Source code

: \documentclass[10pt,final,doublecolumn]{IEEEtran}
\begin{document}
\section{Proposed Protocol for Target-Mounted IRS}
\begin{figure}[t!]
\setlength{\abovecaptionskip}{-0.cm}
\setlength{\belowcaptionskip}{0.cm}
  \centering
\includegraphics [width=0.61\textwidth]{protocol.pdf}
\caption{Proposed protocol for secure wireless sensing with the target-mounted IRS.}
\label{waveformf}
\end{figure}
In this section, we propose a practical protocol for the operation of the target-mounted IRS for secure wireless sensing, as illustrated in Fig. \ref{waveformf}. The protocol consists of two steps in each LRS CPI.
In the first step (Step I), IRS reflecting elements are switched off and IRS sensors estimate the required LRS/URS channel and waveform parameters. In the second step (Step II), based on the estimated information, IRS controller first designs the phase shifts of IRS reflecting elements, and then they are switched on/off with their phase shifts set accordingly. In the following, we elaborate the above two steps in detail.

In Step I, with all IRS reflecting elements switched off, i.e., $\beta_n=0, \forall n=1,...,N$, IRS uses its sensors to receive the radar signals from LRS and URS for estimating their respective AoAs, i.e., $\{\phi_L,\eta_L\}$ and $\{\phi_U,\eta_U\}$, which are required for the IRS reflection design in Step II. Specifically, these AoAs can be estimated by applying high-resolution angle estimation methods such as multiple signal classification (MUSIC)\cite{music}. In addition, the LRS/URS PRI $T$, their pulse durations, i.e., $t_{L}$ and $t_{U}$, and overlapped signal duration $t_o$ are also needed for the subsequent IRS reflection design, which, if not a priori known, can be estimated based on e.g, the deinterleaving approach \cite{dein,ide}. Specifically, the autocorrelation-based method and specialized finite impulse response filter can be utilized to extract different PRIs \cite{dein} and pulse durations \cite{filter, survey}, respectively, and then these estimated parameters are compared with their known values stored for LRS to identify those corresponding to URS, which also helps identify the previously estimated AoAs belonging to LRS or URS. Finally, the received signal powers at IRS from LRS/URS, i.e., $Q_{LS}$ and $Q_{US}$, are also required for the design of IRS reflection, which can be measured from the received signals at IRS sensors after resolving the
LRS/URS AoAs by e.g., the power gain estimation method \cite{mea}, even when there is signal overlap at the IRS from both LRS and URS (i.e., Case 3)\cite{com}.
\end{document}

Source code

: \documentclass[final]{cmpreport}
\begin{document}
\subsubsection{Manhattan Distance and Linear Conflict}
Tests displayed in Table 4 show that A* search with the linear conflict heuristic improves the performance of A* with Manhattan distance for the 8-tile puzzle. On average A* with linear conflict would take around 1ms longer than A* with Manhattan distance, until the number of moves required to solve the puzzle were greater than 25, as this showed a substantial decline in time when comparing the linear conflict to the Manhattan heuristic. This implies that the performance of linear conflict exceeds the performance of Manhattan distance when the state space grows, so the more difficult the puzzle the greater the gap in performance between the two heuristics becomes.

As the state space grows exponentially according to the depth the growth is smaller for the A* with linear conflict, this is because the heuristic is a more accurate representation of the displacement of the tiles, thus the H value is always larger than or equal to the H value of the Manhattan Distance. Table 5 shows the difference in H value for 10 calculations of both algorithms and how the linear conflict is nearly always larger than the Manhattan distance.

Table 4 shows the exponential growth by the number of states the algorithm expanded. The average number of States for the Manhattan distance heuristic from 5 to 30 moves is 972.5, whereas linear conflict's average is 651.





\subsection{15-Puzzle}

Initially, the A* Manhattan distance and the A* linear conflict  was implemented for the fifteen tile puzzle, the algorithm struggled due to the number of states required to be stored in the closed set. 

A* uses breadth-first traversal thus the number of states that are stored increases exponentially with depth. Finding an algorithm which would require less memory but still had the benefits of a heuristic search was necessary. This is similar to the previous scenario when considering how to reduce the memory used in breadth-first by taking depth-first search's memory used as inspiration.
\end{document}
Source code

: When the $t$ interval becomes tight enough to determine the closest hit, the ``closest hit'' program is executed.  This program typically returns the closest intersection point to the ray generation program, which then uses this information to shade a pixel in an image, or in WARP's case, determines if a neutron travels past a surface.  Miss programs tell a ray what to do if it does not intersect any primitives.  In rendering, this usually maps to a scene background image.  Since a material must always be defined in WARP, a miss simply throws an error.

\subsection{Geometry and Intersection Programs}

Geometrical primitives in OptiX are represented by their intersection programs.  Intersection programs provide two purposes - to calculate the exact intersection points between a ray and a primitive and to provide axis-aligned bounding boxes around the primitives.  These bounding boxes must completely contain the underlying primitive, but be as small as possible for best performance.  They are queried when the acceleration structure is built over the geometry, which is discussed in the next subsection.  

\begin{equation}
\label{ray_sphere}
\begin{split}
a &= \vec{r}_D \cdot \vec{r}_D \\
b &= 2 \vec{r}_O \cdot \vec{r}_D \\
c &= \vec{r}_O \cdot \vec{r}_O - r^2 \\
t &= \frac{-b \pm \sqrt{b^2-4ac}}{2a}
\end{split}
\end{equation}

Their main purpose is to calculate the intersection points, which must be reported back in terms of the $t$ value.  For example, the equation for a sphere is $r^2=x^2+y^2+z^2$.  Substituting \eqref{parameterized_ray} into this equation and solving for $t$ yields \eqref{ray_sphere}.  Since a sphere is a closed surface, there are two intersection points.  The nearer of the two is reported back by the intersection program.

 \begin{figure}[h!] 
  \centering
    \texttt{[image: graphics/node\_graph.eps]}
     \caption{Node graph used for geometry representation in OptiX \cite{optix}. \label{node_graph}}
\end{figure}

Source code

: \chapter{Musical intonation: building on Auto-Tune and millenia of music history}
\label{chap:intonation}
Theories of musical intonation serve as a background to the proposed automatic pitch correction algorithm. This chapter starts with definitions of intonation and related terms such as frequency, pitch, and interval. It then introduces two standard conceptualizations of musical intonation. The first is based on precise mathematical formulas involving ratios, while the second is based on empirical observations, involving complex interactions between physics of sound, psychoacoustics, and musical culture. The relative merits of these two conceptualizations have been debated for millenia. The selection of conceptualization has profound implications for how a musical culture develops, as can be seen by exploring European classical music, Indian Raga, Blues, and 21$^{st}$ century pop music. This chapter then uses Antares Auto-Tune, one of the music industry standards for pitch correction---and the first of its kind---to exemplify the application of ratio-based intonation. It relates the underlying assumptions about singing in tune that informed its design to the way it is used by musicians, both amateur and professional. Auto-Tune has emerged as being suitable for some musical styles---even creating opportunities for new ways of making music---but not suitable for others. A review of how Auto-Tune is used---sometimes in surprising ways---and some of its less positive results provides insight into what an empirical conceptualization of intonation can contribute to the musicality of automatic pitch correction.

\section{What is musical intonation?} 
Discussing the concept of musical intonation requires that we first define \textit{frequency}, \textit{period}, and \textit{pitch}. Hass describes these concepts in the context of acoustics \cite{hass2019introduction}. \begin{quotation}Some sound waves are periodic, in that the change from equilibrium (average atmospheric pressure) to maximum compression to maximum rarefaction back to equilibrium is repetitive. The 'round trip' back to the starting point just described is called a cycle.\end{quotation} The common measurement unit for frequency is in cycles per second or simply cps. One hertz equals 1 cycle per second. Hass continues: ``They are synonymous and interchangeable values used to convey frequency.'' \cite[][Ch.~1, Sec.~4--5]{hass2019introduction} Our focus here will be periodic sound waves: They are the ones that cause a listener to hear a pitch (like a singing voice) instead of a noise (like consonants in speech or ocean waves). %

------------------------------------

• [Directions]: Nothing but the lines from the first line of the data through the line with "In the first" should be returned, exactly as they appear, both ends included.

• [Solution for this problem]:
Source code

: \documentclass[10pt,final,doublecolumn]{IEEEtran}
\begin{document}
\section{Proposed Protocol for Target-Mounted IRS}
\begin{figure}[t!]
\setlength{\abovecaptionskip}{-0.cm}
\setlength{\belowcaptionskip}{0.cm}
  \centering
\includegraphics [width=0.61\textwidth]{protocol.pdf}
\caption{Proposed protocol for secure wireless sensing with the target-mounted IRS.}
\label{waveformf}
\end{figure}
In this section, we propose a practical protocol for the operation of the target-mounted IRS for secure wireless sensing, as illustrated in Fig. \ref{waveformf}. The protocol consists of two steps in each LRS CPI.
In the first step (Step I), IRS reflecting elements are switched off and IRS sensors estimate the required LRS/URS channel and waveform parameters. In the second step (Step II), based on the estimated information, IRS controller first designs the phase shifts of IRS reflecting elements, and then they are switched on/off with their phase shifts set accordingly. In the following, we elaborate the above two steps in detail.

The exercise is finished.